Many hoteliers though are beginning to ask themselves: Will the carnival ride of optimization ever stop? Will the rules ever lock into place, or will hoteliers forever be shooting at moving targets?
According to Sidekick, the answer is…yes and no. Many rules have been locked in place—at least for years to come. For example: You want your static pages and blog content tuned for keywords, not inundated by them. Search engines are in the business of providing information that people actually want. Google is light-years beyond the keyword-mongering stone ages.
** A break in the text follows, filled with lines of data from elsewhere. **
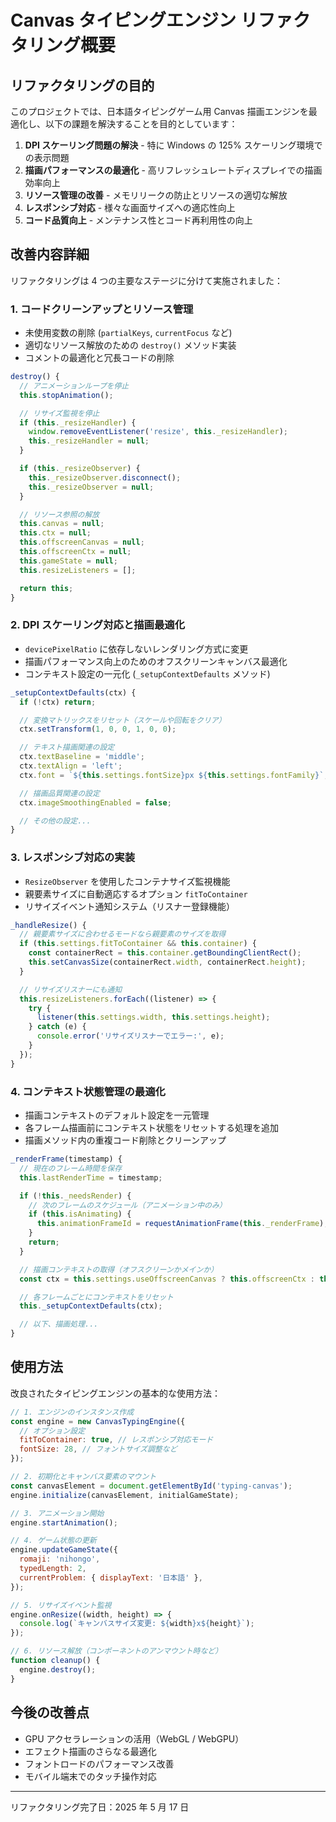 # Canvas タイピングエンジン リファクタリング概要

## リファクタリングの目的

このプロジェクトでは、日本語タイピングゲーム用 Canvas 描画エンジンを最適化し、以下の課題を解決することを目的としています：

1. **DPI スケーリング問題の解決** - 特に Windows の 125% スケーリング環境での表示問題
2. **描画パフォーマンスの最適化** - 高リフレッシュレートディスプレイでの描画効率向上
3. **リソース管理の改善** - メモリリークの防止とリソースの適切な解放
4. **レスポンシブ対応** - 様々な画面サイズへの適応性向上
5. **コード品質向上** - メンテナンス性とコード再利用性の向上

## 改善内容詳細

リファクタリングは 4 つの主要なステージに分けて実施されました：

### 1. コードクリーンアップとリソース管理

- 未使用変数の削除 (`partialKeys`, `currentFocus` など)
- 適切なリソース解放のための `destroy()` メソッド実装
- コメントの最適化と冗長コードの削除

```javascript
destroy() {
  // アニメーションループを停止
  this.stopAnimation();

  // リサイズ監視を停止
  if (this._resizeHandler) {
    window.removeEventListener('resize', this._resizeHandler);
    this._resizeHandler = null;
  }

  if (this._resizeObserver) {
    this._resizeObserver.disconnect();
    this._resizeObserver = null;
  }

  // リソース参照の解放
  this.canvas = null;
  this.ctx = null;
  this.offscreenCanvas = null;
  this.offscreenCtx = null;
  this.gameState = null;
  this.resizeListeners = [];

  return this;
}
```

### 2. DPI スケーリング対応と描画最適化

- `devicePixelRatio` に依存しないレンダリング方式に変更
- 描画パフォーマンス向上のためのオフスクリーンキャンバス最適化
- コンテキスト設定の一元化 (`_setupContextDefaults` メソッド)

```javascript
_setupContextDefaults(ctx) {
  if (!ctx) return;

  // 変換マトリックスをリセット（スケールや回転をクリア）
  ctx.setTransform(1, 0, 0, 1, 0, 0);

  // テキスト描画関連の設定
  ctx.textBaseline = 'middle';
  ctx.textAlign = 'left';
  ctx.font = `${this.settings.fontSize}px ${this.settings.fontFamily}`;

  // 描画品質関連の設定
  ctx.imageSmoothingEnabled = false;

  // その他の設定...
}
```

### 3. レスポンシブ対応の実装

- `ResizeObserver` を使用したコンテナサイズ監視機能
- 親要素サイズに自動適応するオプション `fitToContainer`
- リサイズイベント通知システム（リスナー登録機能）

```javascript
_handleResize() {
  // 親要素サイズに合わせるモードなら親要素のサイズを取得
  if (this.settings.fitToContainer && this.container) {
    const containerRect = this.container.getBoundingClientRect();
    this.setCanvasSize(containerRect.width, containerRect.height);
  }

  // リサイズリスナーにも通知
  this.resizeListeners.forEach((listener) => {
    try {
      listener(this.settings.width, this.settings.height);
    } catch (e) {
      console.error('リサイズリスナーでエラー:', e);
    }
  });
}
```

### 4. コンテキスト状態管理の最適化

- 描画コンテキストのデフォルト設定を一元管理
- 各フレーム描画前にコンテキスト状態をリセットする処理を追加
- 描画メソッド内の重複コード削除とクリーンアップ

```javascript
_renderFrame(timestamp) {
  // 現在のフレーム時間を保存
  this.lastRenderTime = timestamp;

  if (!this._needsRender) {
    // 次のフレームのスケジュール（アニメーション中のみ）
    if (this.isAnimating) {
      this.animationFrameId = requestAnimationFrame(this._renderFrame);
    }
    return;
  }

  // 描画コンテキストの取得（オフスクリーンかメインか）
  const ctx = this.settings.useOffscreenCanvas ? this.offscreenCtx : this.ctx;

  // 各フレームごとにコンテキストをリセット
  this._setupContextDefaults(ctx);

  // 以下、描画処理...
}
```

## 使用方法

改良されたタイピングエンジンの基本的な使用方法：

```javascript
// 1. エンジンのインスタンス作成
const engine = new CanvasTypingEngine({
  // オプション設定
  fitToContainer: true, // レスポンシブ対応モード
  fontSize: 28, // フォントサイズ調整など
});

// 2. 初期化とキャンバス要素のマウント
const canvasElement = document.getElementById('typing-canvas');
engine.initialize(canvasElement, initialGameState);

// 3. アニメーション開始
engine.startAnimation();

// 4. ゲーム状態の更新
engine.updateGameState({
  romaji: 'nihongo',
  typedLength: 2,
  currentProblem: { displayText: '日本語' },
});

// 5. リサイズイベント監視
engine.onResize((width, height) => {
  console.log(`キャンバスサイズ変更: ${width}x${height}`);
});

// 6. リソース解放（コンポーネントのアンマウント時など）
function cleanup() {
  engine.destroy();
}
```

## 今後の改善点

- GPU アクセラレーションの活用（WebGL / WebGPU）
- エフェクト描画のさらなる最適化
- フォントロードのパフォーマンス改善
- モバイル端末でのタッチ操作対応

---

リファクタリング完了日：2025 年 5 月 17 日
Unless you’re willing to put in long hours, you’ll need to invest periodically in the services of people who know what to do.
Even though I am not managing hotels directly at the moment, I do advise several and it is clear that hotels today need active social media channels and timely responses to guest reviews, whether those reviews are negative or not. Every engagement, when carried out with professionalism, bolsters your brand and improves customer loyalty. It also helps with your search ranking.
Hotels want to make peace with OTAs. Regardless of their bogeymen reputation, these are commission-based salespeople with advertising budgets that work in your favour. Also, the reviews they generate are a huge driver for bookings.
But you don’t want all your reviews on OTAs. It pays (and will pay) to cultivate buzz elsewhere. Google is an important review channel. Its ever-popular map service is tied directly to reviews from Google Plus. Those reviews are also good for bookings and good for your search ranking. Facebook and Twitter, though not “official” review channels, also help the cause.
Speaking of OTAs, there’s also evidence that increasing numbers of people are using them to find a property, then jumping ship to book directly. This has been called the “billboard effect,” and may be related to the perception of higher accuracy, better terms and conditions, and lower rates through direct channels.
And speaking of direct channels, you want your proprietary booking engine to be fast and clean. Direct bookings are still at the heart of a successful business, and for good reason: When guests book direct, the hotel banks more money.
Some of the bigger chains are abandoning subversive territory altogether and taking this fight to the OTAs. Marriott’s #itpaystobookdirect campaign has gained significant traction in social media, and although your hotel can’t afford a campaign like this and probably doesn’t need one, the efforts of major players to push direct bookings may effect the industry as a whole. Accor have radically overhauled their online sales engine as well and claim to deliver more rooms directly than via OTAs. Either way, direct bookings will remain important; hence the need for a fast, clean engine to facilitate them. A low price guarantee on your web site (so long as you’re prepared to honour it) and other in-house promotions can also drive direct bookings.
All in all, there are only a handful of optimization pillars that hoteliers need to hold up. Without these fundamentals, not even a Ph.D in SEO Theory can help you. Of course things will always change, and hoteliers will need to stay abreast of those changes, but this has always been so. Just remember though: The merry-go-ground of web optimization revolves around one penultimate thing, and that is your ability to deliver an experience that people love.